Data excerpts:
★ ★ ★
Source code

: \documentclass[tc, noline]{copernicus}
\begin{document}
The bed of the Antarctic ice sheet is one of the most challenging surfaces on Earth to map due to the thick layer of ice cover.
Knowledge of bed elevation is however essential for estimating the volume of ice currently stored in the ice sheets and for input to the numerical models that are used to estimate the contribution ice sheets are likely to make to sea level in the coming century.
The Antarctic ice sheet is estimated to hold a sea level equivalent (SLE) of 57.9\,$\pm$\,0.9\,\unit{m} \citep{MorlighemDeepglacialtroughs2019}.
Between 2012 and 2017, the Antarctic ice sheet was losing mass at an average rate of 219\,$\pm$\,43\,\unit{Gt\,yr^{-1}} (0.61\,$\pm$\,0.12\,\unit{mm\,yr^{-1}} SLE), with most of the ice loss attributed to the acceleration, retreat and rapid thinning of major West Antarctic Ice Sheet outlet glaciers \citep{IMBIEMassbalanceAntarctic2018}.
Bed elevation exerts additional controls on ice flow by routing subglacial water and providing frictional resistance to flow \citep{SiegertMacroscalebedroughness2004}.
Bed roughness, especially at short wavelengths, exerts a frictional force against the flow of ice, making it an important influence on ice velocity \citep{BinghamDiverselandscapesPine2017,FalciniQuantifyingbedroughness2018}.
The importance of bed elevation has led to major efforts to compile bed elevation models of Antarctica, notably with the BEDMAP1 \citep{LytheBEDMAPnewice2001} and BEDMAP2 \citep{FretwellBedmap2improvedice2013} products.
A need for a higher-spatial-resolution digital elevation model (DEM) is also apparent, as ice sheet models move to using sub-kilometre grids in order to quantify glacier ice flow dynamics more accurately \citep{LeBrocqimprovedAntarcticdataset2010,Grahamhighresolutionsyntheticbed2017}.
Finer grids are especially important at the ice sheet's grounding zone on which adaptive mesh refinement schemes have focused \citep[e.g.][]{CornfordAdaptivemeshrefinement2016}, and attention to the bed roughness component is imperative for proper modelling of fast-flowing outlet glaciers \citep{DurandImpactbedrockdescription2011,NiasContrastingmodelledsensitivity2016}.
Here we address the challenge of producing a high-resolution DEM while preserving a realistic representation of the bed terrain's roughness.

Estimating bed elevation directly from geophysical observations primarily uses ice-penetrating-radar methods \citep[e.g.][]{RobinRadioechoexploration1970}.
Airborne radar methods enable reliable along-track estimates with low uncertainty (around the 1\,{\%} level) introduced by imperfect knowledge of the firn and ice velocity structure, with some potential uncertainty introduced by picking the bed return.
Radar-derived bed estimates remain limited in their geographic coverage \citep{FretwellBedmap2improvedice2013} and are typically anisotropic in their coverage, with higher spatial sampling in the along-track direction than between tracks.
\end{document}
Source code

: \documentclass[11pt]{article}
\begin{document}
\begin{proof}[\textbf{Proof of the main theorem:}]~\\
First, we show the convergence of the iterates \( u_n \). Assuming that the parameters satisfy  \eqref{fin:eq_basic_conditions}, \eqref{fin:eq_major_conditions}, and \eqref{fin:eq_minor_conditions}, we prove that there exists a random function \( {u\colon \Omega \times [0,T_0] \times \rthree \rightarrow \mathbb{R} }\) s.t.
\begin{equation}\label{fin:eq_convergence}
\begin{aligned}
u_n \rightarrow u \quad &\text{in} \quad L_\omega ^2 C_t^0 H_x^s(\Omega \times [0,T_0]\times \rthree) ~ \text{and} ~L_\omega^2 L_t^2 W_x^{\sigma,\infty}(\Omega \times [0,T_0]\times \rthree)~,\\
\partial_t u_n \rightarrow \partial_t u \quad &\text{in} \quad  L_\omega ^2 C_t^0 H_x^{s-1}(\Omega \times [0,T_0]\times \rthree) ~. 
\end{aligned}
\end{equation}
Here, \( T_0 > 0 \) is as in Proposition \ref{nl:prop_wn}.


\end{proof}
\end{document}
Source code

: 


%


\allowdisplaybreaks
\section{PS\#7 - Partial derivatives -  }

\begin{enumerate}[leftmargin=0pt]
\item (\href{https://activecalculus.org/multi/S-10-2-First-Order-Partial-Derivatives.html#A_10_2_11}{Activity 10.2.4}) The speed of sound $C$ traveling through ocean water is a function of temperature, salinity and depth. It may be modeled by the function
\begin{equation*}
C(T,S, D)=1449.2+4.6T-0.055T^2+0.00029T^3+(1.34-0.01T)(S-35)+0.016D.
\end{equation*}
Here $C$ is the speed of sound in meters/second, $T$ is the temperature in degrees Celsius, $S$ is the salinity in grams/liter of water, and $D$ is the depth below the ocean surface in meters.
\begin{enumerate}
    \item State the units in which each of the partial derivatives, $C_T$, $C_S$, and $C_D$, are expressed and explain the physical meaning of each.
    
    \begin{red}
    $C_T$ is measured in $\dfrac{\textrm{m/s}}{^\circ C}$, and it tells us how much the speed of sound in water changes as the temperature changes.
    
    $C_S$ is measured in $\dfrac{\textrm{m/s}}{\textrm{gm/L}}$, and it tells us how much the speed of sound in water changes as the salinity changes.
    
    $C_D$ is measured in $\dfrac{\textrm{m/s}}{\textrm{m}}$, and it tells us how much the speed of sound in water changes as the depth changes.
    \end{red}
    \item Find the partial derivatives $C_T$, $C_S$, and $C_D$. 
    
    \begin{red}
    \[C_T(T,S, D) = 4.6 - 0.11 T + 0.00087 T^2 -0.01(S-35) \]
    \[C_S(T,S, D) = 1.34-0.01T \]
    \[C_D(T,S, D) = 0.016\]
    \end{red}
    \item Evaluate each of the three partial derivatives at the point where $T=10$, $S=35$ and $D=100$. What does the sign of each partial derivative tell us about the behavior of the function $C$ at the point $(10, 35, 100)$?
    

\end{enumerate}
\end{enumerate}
★ ★ ★
Your objective:
The required answer is the run of lines above, starting at the line with "Here we address" and ending at the line with "Airborne radar methods", reproduced exactly with both ends.

Task output:
Here we address the challenge of producing a high-resolution DEM while preserving a realistic representation of the bed terrain's roughness.

Estimating bed elevation directly from geophysical observations primarily uses ice-penetrating-radar methods \citep[e.g.][]{RobinRadioechoexploration1970}.
Airborne radar methods enable reliable along-track estimates with low uncertainty (around the 1\,{\%} level) introduced by imperfect knowledge of the firn and ice velocity structure, with some potential uncertainty introduced by picking the bed return.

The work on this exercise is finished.